Following discussion of the meaning of project sustainability, this chapter serves to provide project managers with concepts and tools for conducting a project sustainability impact assessment (PSIA). Sustainability assessment is often described as a process for assessing and evaluating the implications of a project or other initiatives on sustainability. The concept of impact assessment is not new. According to the Organisation for Economic Co-operation and Development (OECD), many types of impact assessments and related assessment methodologies (OECD, 2010) are in use at the international and national levels. For instance, member countries use regulatory impact analysis (RIA), environmental impact assessment (EIA), strategic environmental assessment (SEA), and poverty impact assessment to assess proposed policies or projects. Some country-level assessments of environmental impacts can be directed toward different perspectives:

  • An industrial production perspective, to look at which production processes contribute most to environmental pressures and impacts;

  • A final consumption perspective, to look at which product and consumption categories have the greatest impacts across their life cycle; and

  • A material use perspective, to look at which materials have the greatest impacts across their life cycle (UNEP, 2010).

Life cycle assessment is frequently used in analysis. For example, identifying and analyzing which part of material used in product can be replaced, or for which can substitutes be used, would contribute to a wise choice of materials for reducing environmental impact. Some of these sustainability impact assessment tools can be used directly in project-level assessment (e.g., EIA), while others can be adapted to meet some needs as required.

Today, EIA is a basic requirement of certain kinds of project. Road construction is a good example. Without the EIA, funding and approval of the project cannot be obtained. As the project is mainly in the form of economic activity in the natural world, it requires consumption of natural resources such as materials, energy, and land, inevitably generating material residuals, waste, and pollution. A typical EIA report on a project (e.g., the riverside project in Chapter 5) would focus on issues such as presenting the background and history of the project, and providing information on its purpose, objectives, and benefits. Moreover, scenarios with and without the project must be presented. The report provides a description highlighting the key project design, construction arrangement, operational activities, and timeline for implementing the project. Technical assessments may include air quality, noise, and water quality impact; waste management implications; impacts related to land contamination, ecology, fisheries, landscape and visual elements, cultural heritage, and health; hazard to human life; and environmental monitoring and auditing requirements. Of course, assessment methodology and criteria are included, as well as mitigation measures and residual impacts. One may find that the contents of a proper EIA involve some of the social issues that fall within the social sustainability pillar.

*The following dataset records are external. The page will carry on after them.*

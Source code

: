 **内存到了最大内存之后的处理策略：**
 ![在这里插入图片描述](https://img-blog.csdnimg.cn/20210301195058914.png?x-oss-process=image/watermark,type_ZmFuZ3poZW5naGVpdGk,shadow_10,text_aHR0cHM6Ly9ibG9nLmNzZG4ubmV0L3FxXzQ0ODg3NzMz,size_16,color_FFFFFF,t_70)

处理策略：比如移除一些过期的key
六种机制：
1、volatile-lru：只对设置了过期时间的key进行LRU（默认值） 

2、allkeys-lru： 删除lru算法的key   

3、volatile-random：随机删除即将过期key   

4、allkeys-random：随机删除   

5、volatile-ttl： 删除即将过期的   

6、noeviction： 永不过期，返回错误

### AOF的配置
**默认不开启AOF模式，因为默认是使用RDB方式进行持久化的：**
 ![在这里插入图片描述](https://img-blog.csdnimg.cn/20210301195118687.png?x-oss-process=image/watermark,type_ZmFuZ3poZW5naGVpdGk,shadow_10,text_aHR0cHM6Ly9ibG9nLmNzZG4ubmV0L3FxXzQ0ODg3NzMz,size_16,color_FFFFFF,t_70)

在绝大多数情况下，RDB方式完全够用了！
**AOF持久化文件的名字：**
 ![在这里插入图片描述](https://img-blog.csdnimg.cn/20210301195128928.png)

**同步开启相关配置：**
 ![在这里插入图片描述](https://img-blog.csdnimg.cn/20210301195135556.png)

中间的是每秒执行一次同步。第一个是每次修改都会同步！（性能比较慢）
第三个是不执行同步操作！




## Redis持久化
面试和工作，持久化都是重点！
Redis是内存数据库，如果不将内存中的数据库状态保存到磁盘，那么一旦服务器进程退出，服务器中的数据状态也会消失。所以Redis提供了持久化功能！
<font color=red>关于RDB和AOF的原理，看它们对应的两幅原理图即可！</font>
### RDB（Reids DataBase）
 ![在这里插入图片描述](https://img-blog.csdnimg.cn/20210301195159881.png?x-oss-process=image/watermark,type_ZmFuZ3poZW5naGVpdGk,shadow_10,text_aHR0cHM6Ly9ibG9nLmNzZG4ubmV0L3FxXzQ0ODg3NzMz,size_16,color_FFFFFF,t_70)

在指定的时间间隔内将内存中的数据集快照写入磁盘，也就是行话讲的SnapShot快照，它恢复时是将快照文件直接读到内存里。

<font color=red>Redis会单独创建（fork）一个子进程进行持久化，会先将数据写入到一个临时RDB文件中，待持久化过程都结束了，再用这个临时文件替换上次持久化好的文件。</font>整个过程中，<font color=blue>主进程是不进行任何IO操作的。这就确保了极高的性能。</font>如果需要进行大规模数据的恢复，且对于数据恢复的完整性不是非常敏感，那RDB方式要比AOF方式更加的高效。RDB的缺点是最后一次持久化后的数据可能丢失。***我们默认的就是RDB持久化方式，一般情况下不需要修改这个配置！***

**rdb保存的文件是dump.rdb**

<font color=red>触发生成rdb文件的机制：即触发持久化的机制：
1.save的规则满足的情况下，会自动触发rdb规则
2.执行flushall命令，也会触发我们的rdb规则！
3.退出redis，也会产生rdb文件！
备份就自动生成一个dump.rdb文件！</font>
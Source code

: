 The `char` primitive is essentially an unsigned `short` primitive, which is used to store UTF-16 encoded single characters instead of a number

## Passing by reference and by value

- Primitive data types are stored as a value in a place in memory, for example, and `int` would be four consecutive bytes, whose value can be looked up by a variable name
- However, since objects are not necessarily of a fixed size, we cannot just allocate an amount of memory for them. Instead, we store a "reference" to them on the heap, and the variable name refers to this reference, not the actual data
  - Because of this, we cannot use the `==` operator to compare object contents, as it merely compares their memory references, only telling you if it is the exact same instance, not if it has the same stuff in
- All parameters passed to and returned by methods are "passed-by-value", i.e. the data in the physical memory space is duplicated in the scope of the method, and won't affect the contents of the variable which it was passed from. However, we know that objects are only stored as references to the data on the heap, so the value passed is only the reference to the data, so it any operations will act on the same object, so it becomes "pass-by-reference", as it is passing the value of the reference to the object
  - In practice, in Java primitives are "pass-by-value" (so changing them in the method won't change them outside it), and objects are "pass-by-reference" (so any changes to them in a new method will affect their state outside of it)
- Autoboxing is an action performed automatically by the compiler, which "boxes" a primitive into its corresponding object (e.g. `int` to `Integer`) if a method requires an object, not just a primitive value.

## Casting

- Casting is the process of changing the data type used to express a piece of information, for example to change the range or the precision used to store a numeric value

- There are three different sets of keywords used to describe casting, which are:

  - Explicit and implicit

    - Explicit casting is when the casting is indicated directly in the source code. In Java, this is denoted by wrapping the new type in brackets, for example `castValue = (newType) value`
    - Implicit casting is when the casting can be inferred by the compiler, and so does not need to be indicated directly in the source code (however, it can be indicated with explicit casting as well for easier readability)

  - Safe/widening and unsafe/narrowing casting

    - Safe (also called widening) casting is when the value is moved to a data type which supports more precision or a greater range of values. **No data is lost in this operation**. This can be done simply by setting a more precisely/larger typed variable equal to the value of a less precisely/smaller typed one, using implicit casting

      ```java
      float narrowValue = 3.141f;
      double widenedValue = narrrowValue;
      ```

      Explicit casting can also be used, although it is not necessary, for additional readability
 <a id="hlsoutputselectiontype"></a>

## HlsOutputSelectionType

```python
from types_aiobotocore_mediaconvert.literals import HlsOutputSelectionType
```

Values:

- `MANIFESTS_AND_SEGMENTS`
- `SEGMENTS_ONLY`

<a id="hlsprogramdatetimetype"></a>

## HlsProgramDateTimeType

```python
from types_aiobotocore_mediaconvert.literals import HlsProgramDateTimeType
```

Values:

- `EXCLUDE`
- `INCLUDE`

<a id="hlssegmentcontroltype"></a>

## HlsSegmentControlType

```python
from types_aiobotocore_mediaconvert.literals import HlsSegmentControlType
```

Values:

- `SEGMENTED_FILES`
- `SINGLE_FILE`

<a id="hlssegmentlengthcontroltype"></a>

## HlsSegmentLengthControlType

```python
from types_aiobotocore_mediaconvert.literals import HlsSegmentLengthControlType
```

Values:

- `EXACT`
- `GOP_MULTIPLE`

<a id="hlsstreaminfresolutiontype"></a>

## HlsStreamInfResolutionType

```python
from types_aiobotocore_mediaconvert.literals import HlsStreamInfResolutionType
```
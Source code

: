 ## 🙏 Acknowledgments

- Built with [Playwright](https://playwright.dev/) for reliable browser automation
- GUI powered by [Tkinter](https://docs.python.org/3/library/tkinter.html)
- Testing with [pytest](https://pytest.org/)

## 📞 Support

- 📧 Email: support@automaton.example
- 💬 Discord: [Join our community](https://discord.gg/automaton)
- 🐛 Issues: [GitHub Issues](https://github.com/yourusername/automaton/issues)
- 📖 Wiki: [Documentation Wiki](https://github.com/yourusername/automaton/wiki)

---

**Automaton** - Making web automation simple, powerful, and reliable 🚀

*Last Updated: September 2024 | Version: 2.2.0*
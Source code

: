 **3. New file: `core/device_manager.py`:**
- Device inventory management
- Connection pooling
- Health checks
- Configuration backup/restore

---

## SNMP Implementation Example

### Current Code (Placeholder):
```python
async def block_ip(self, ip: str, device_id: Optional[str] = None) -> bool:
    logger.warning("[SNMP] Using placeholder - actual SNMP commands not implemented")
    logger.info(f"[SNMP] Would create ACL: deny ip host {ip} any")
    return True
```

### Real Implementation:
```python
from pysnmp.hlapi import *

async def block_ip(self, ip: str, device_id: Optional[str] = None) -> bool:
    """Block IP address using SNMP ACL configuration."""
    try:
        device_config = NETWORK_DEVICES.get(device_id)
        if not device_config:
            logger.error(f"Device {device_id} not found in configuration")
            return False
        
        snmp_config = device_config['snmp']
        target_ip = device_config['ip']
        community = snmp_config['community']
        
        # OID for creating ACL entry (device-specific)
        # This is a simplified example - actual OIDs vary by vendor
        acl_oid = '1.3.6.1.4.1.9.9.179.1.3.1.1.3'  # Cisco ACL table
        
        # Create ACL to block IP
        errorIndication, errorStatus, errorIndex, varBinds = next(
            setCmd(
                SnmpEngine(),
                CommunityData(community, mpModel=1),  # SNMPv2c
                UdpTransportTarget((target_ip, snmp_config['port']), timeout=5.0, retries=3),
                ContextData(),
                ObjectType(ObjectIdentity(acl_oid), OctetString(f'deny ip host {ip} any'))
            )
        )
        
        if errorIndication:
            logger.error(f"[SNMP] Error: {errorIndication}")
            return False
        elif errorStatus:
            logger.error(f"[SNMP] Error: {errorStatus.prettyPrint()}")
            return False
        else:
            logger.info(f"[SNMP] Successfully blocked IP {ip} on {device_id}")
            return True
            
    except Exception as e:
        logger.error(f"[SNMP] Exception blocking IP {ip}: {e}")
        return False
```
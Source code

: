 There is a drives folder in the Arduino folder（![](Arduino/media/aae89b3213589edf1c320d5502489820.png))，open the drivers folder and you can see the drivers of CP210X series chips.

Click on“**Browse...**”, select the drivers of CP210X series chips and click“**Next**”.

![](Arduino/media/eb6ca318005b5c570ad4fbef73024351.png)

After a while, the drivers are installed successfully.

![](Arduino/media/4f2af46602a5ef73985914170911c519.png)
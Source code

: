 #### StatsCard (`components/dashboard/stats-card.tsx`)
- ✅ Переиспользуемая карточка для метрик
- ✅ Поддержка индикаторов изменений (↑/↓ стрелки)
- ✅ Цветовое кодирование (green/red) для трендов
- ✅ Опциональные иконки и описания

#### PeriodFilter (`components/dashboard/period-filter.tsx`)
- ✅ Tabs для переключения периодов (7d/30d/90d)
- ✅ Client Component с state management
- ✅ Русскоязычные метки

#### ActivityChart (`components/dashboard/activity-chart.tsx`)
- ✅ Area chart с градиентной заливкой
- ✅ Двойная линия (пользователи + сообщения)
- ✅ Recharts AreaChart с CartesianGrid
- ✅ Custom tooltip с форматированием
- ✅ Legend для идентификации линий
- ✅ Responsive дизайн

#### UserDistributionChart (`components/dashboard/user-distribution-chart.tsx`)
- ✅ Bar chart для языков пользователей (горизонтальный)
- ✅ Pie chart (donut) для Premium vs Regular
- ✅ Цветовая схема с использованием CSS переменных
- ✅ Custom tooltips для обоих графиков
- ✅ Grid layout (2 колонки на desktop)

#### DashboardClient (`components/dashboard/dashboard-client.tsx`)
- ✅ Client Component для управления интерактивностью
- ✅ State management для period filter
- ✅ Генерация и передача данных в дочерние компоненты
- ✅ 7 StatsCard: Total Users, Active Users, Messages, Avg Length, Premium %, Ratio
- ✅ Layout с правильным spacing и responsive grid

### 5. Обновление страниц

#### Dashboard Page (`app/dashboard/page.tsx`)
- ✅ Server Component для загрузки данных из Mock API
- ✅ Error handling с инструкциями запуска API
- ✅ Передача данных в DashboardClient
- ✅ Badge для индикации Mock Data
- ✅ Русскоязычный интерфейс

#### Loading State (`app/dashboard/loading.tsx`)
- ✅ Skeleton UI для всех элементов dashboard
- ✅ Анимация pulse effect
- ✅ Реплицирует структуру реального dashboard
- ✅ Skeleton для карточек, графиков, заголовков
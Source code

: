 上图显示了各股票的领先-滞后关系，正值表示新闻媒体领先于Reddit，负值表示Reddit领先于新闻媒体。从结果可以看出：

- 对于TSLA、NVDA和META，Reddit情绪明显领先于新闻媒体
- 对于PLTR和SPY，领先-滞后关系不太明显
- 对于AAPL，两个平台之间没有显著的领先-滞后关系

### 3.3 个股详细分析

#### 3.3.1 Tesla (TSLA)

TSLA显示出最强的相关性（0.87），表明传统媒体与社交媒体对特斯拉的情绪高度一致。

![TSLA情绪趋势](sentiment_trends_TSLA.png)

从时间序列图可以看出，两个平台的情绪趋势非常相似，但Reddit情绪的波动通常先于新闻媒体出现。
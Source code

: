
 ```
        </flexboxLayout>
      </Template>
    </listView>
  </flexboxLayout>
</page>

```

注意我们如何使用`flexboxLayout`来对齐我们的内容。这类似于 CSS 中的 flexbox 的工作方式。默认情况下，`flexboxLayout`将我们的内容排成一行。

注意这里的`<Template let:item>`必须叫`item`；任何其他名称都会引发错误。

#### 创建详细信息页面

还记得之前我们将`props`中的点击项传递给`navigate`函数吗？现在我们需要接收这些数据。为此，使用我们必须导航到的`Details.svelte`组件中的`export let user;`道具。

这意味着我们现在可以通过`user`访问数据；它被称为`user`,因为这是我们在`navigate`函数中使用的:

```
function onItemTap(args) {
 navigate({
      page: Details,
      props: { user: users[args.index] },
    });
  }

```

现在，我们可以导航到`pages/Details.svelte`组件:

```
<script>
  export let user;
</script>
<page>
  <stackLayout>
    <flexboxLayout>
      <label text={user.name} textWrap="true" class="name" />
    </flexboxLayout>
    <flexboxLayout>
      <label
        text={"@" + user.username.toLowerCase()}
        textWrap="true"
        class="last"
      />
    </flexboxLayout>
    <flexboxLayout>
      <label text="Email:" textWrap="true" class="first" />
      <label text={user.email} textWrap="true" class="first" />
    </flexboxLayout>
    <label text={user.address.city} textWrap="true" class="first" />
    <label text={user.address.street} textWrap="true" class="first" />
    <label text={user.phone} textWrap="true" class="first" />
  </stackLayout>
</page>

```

Sustainability assessment is not just assessing the elements within each of the pillars (economic, environmental, and social) in terms of its project-specific and local circumstances, its priorities, and their various interrelations over time. The central objective is to derive decisions that move the project toward greater and fuller sustainability. Sustainability assessment is also a tool for integrating a pillar’s objectives. The integrated assessment should be more than the sum of the separate economic, environmental, and social assessments. Therefore, the three-pillars approach requires consideration of the implications both within a pillar and between pillars. Sustainability assessment criteria must be designed to drive positive steps toward building a greater effort, leading to a sustainable society in a pragmatic manner. Absence of expertise, data, and support in a project or organizational context may hinder the implementation of such a sustainability assessment. However, the real obstacles lie in the tendency to neglect the profound interdependence of pillar factors, and to see them as conflicting rather than potentially complementary.